Brief:
Count the lines below holding "configs" and answer with that number only.
START Data to examine
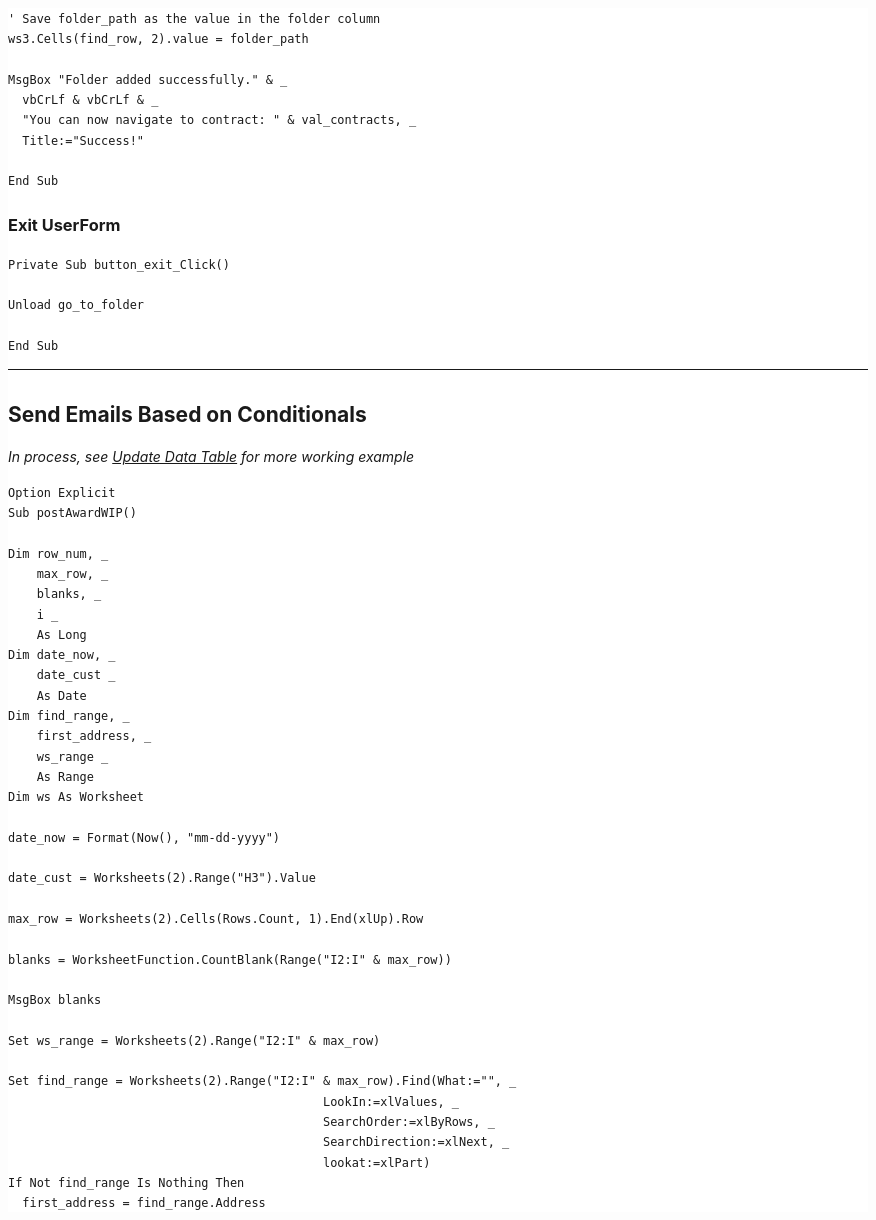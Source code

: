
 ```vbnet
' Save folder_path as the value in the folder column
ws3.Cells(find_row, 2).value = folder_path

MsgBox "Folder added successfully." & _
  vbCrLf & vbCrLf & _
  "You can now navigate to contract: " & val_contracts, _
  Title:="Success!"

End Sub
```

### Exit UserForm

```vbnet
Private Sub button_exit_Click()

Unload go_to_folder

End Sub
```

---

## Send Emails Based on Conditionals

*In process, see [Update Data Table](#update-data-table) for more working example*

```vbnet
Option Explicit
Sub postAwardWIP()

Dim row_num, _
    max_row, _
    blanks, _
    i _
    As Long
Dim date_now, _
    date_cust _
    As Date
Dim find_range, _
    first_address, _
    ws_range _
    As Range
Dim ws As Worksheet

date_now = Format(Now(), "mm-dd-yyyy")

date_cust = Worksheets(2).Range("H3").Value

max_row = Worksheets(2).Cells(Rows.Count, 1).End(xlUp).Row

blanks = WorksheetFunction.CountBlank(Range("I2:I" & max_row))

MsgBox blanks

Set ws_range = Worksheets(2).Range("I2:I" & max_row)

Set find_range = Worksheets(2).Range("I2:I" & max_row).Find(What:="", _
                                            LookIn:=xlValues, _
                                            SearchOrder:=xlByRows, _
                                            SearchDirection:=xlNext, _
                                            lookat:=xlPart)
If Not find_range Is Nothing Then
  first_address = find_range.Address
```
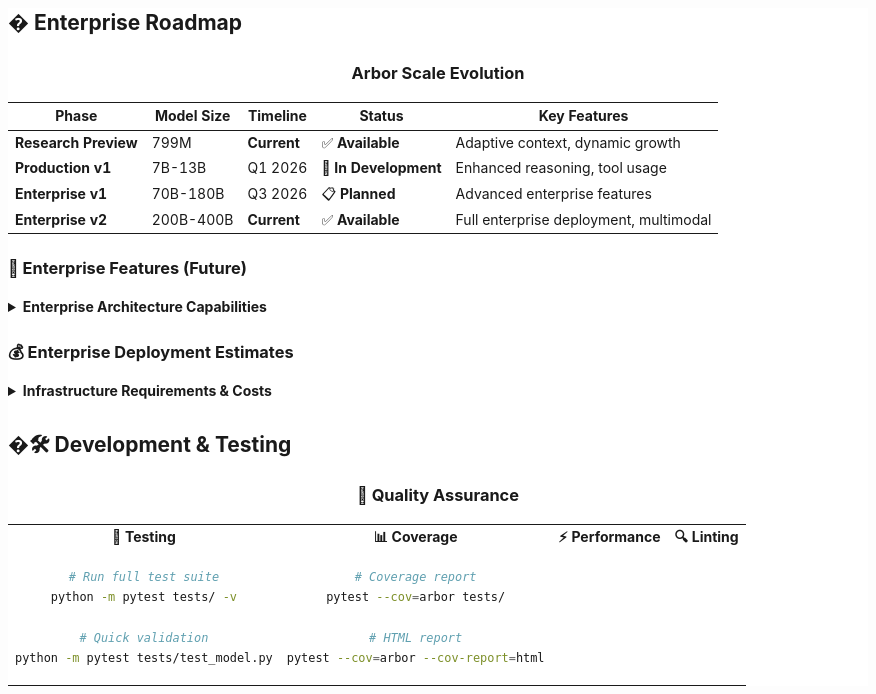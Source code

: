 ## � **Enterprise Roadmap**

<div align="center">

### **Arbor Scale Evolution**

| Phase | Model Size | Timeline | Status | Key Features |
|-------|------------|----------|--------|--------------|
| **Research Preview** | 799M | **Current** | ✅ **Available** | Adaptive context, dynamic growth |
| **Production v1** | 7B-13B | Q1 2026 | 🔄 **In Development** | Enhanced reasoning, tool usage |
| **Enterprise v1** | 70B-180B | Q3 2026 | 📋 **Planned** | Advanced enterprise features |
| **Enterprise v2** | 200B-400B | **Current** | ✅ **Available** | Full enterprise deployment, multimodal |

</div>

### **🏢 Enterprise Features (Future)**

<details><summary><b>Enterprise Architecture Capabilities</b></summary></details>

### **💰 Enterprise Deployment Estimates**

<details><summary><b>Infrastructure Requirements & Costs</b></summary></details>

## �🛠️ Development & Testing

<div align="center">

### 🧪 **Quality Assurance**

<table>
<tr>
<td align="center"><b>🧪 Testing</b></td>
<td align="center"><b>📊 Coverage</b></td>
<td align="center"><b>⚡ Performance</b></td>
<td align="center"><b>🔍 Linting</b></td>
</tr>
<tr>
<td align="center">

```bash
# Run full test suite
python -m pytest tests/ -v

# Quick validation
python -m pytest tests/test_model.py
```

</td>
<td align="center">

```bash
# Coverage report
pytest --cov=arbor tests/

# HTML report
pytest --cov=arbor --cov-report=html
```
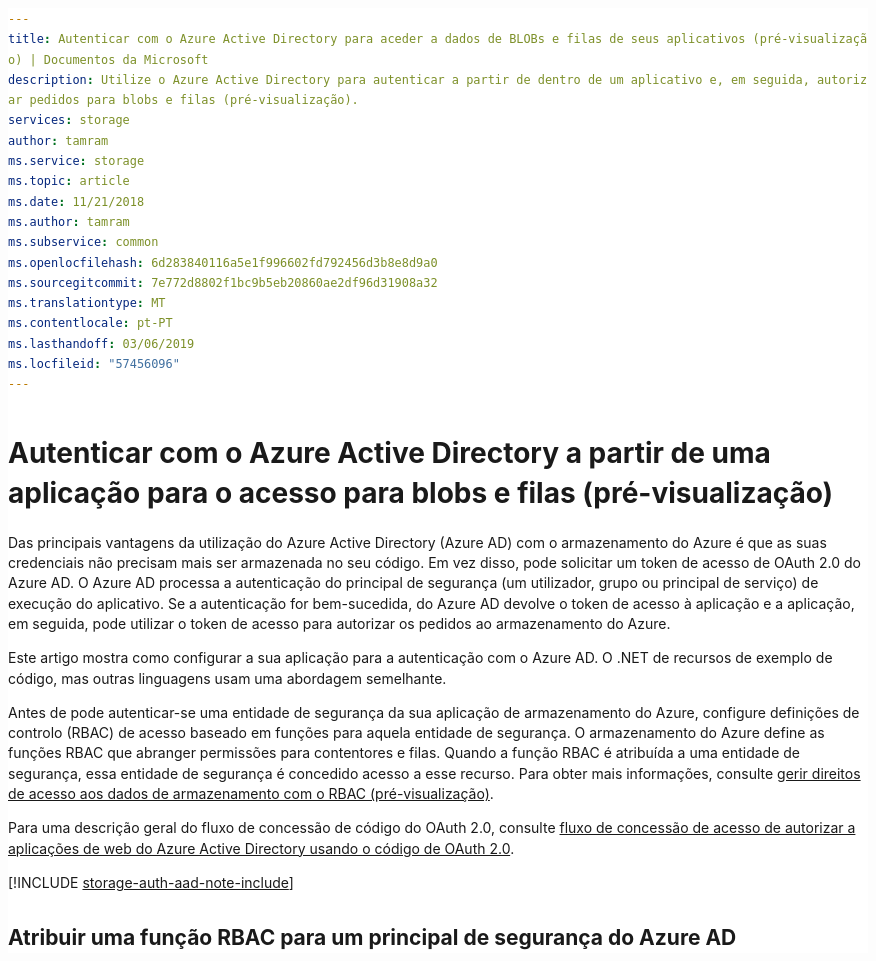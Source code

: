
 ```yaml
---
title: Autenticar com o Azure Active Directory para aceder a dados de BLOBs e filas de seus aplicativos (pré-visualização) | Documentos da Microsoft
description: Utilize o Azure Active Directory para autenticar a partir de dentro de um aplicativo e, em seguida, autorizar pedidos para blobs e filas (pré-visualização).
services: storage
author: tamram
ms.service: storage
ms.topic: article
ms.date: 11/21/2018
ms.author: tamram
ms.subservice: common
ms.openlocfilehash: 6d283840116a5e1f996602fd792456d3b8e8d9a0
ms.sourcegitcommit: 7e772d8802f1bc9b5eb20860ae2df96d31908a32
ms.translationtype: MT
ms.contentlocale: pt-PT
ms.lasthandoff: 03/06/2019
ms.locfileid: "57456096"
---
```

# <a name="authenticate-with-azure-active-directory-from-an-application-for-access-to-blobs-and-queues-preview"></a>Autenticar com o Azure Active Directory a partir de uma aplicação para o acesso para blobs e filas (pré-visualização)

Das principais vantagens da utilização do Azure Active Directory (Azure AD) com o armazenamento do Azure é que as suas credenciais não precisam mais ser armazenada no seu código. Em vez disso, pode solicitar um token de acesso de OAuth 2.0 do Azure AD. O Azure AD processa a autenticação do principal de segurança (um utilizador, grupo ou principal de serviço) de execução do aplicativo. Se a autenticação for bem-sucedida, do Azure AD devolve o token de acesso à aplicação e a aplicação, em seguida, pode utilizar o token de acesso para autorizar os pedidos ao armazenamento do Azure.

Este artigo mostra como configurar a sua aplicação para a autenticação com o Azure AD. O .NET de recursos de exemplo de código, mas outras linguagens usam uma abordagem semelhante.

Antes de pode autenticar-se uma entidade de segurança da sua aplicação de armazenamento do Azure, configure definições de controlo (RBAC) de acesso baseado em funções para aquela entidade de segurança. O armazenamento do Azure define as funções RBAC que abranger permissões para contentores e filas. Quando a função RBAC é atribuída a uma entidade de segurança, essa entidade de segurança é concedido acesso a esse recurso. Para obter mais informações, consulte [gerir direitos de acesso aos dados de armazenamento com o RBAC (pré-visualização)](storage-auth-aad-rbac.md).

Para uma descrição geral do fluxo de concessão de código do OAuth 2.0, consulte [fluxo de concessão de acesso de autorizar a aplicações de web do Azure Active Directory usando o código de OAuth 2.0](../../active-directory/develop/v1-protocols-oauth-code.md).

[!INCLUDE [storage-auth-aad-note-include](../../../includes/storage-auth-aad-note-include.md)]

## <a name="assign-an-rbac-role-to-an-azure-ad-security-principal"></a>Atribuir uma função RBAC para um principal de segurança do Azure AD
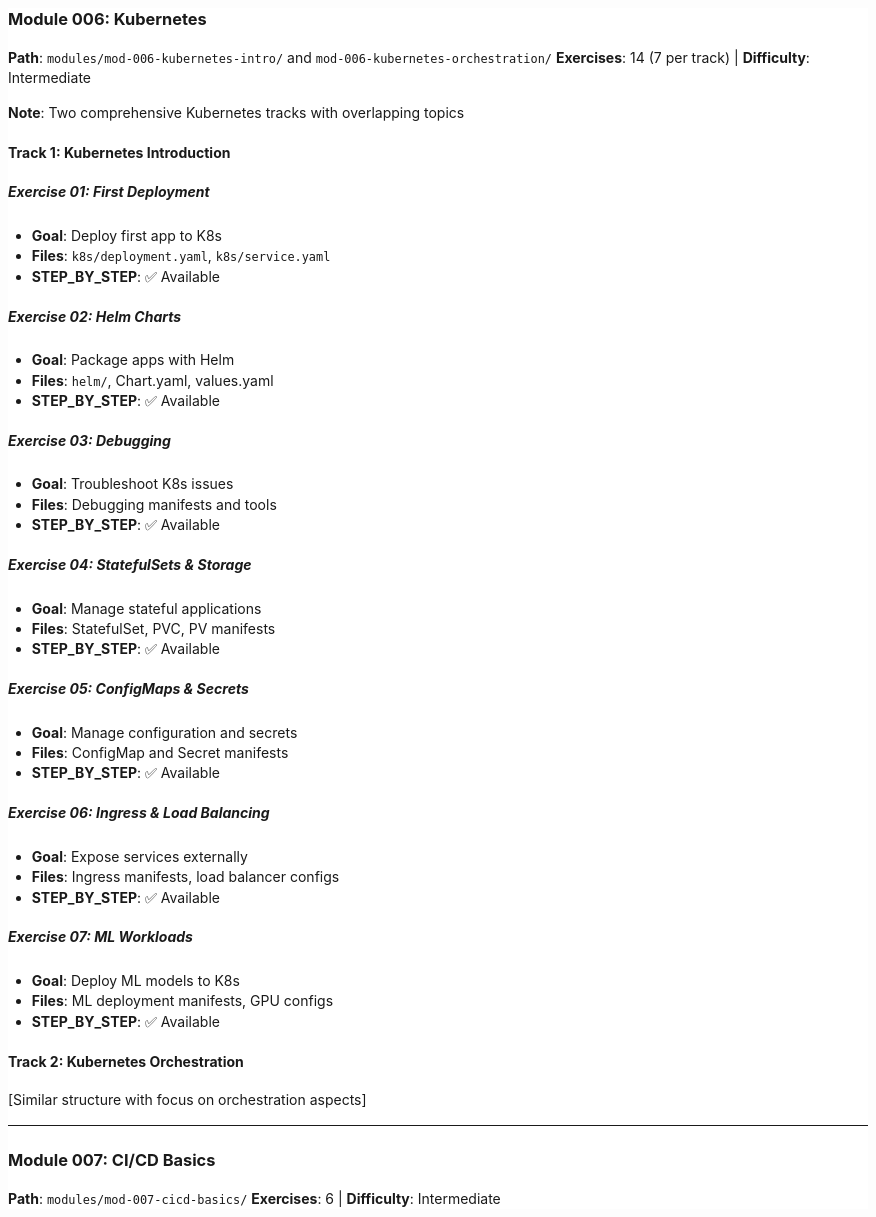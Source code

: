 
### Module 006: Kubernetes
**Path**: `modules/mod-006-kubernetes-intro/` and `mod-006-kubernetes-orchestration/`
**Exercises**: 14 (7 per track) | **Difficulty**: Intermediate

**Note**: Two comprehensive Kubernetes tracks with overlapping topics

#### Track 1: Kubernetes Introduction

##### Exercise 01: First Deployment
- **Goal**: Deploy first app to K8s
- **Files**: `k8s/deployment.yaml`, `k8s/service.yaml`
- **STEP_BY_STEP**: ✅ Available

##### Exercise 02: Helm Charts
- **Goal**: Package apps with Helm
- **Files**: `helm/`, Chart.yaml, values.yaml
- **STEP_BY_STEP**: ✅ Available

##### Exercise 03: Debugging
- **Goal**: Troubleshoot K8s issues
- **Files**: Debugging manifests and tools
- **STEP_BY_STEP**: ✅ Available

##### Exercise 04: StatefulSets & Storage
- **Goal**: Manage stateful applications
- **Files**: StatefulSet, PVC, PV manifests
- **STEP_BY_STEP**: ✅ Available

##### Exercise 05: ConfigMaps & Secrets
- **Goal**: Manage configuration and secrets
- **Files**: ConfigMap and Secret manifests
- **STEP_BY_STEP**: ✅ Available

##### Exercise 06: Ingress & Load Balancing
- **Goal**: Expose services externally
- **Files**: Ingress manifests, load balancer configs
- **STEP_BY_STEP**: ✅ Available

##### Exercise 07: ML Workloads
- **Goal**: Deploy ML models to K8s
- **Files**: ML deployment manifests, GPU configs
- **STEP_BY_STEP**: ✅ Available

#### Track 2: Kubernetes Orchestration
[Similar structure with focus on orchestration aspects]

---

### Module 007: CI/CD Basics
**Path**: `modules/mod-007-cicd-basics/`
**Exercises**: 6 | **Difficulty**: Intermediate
END Data to examine
Solved problem:
2